I think I need to take a bit of a break with the daily posts on this blog. Apparently, I am not spending nearly enough time on the extremely important events in my children’s life like the fact that I had no idea that I would have needed to camp out and sleep in my car overnight to get the morning slot for next year at the preschool we now attend! My daughter currently attends this school in town and the registration was this weekend. I sort of heard that a lot of moms wanted this morning slot at this school but I guess I was so involved with blogging lately and attuned to important issues like eating donuts and drinking wine and being silly, that I failed or rather neglected to suck it up and fully commit to the sleepover of all sleepovers! Waiting in line from 4 p.m. Friday afternoon until 9 a.m. the next day to get into the exclusive morning class at the very best preschool in the country!

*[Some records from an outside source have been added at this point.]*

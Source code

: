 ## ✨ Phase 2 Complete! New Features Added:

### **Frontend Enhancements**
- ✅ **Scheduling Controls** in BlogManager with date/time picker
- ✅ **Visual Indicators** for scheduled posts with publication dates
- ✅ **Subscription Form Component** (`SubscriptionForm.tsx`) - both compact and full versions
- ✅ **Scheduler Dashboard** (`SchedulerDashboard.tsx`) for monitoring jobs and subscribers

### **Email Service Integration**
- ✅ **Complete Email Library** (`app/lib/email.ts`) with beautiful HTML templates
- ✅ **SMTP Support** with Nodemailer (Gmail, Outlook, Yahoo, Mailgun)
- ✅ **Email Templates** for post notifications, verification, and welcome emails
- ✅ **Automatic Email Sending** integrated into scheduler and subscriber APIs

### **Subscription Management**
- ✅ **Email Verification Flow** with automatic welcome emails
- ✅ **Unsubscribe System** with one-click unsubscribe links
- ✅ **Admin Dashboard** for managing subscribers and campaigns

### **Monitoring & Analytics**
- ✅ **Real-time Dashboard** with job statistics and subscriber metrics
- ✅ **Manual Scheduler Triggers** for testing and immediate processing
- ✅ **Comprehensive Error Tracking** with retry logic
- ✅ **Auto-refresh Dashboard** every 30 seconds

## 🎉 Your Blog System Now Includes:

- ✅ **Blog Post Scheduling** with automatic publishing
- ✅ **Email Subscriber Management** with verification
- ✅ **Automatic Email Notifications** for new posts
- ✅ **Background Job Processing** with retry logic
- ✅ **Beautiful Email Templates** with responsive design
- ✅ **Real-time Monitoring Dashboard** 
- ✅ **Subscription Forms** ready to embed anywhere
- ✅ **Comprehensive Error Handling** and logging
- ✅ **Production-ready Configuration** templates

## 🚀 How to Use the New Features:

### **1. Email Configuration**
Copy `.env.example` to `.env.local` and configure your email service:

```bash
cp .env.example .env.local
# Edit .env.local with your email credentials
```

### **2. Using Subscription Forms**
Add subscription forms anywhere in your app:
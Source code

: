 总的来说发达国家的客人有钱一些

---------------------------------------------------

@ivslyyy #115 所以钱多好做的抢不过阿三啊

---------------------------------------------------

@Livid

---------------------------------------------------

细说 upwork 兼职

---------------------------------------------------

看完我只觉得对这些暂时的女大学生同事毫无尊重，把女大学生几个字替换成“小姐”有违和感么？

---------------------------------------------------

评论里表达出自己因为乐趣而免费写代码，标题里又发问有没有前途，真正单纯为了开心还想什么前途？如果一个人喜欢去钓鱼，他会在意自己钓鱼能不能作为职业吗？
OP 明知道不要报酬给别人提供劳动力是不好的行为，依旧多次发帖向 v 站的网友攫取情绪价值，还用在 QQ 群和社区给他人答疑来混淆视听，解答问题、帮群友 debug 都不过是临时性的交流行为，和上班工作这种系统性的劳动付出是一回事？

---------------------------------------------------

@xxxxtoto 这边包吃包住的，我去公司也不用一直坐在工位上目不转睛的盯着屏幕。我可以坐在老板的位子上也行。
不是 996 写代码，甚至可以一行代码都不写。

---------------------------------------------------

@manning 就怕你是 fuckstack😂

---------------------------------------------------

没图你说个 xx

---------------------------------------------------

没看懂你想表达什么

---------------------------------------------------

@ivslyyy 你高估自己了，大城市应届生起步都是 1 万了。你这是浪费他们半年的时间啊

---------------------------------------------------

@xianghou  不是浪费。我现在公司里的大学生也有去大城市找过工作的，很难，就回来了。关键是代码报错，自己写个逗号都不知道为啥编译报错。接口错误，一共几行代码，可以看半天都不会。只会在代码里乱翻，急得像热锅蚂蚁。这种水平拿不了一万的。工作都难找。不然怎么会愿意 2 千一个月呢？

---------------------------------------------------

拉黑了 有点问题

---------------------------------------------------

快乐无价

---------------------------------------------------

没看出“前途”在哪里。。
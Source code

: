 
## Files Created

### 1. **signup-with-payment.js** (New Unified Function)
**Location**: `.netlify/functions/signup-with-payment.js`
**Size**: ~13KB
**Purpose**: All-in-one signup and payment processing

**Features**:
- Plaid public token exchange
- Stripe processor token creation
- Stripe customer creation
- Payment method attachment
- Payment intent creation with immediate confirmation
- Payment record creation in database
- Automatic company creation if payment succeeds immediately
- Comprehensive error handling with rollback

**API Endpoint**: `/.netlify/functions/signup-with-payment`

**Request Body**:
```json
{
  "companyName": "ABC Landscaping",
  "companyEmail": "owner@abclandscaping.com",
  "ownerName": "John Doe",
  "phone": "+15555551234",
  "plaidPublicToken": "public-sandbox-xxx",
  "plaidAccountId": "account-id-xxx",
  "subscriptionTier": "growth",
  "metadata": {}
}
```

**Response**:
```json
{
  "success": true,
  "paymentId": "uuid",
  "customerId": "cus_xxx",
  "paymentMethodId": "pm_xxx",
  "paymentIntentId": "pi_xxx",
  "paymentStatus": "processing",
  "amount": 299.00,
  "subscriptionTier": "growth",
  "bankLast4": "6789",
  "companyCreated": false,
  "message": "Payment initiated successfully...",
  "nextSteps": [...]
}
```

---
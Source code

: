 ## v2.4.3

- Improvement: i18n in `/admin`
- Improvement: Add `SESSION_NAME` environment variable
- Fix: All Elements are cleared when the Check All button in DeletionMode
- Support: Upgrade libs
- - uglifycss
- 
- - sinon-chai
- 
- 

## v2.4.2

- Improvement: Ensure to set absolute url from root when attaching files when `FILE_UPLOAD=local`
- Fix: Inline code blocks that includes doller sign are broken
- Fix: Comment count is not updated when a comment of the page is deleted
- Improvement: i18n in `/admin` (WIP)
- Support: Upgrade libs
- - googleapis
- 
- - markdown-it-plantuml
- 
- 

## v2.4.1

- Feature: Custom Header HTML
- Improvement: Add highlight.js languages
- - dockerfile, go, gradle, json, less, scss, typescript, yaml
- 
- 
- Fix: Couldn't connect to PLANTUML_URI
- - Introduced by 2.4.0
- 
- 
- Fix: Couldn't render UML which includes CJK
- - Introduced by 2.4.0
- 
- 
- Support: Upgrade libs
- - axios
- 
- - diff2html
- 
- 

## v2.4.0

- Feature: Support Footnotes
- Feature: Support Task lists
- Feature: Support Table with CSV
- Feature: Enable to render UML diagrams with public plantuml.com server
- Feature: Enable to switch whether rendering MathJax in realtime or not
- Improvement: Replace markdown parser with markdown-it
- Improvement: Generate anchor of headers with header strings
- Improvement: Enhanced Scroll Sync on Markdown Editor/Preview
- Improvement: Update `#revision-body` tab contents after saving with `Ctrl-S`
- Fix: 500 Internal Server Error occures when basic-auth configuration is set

I mean, my daughter’s entire educational career depends upon this school. I can just forget about scholarships, or an Ivy League education now! Damn you blog for taking me away…ok, the truth is we did make it into the afternoon class so I suppose Gia will still make it in this world, not to mention that I’m sure this isn’t the best school in the country, it’s just the most expensive in this town, thus creating the illusion of the crème of the crop. My husband got on line at 4 a.m. to at least ensure we got into this school. I may not be able to keep my daughter in this school now for other reasons, but the point of this post is I kind of feel that I have been wasting my time a little…
I love writing and it’s a great outlet for me but I feel like the posting every day has been a little obsessive and taking away from my family… not exactly sure if they care…the girls seem much happier to cuddle with their daddy at night anyway…he’s the good guy —I’m the mean one! Oh Mom- looks like I am following in your footsteps! But at this point in my life who do I call almost every day? Sometimes three times a day- sorry Dad, who wouldn’t even be reading this sentence at this point – he sees lots of words and paragraphs as something way too “long.” and I seriously doubt he reads my posts.
Dad may have a point there – when I am looking at other people’s blogs, I tend to see many paragraphs and get kind of bored, we are all so busy and have so much on our plate, who really wants to read about how I love Dunkin Donuts and that my house is a mess! Well, maybe it is comical for the first five posts but after a while, I’m sure you all are rolling your eyes…that Jill, does she do anything except drink coffee and wine, not do her laundry, and talk about what she’s going to do?
I guess the only solution is to switch from wine to herbal tea, send my laundry out to a cleaner, and with all the free time on my hands and laid back disposition, I’ll just start playing with the girls- no need to blog about how I’m going to create all of these index cards full of activities, I’ll just do them! The only problem is I’ll need a money earning job to pay for the laundry…hmm
But seriously, I am a self-admitted obsessive compulsive personality type, but I love my girls and my husband and my family, so so so much and they are my everything so I need to chill out and maybe write every other day…or perhaps just when the mood strikes me.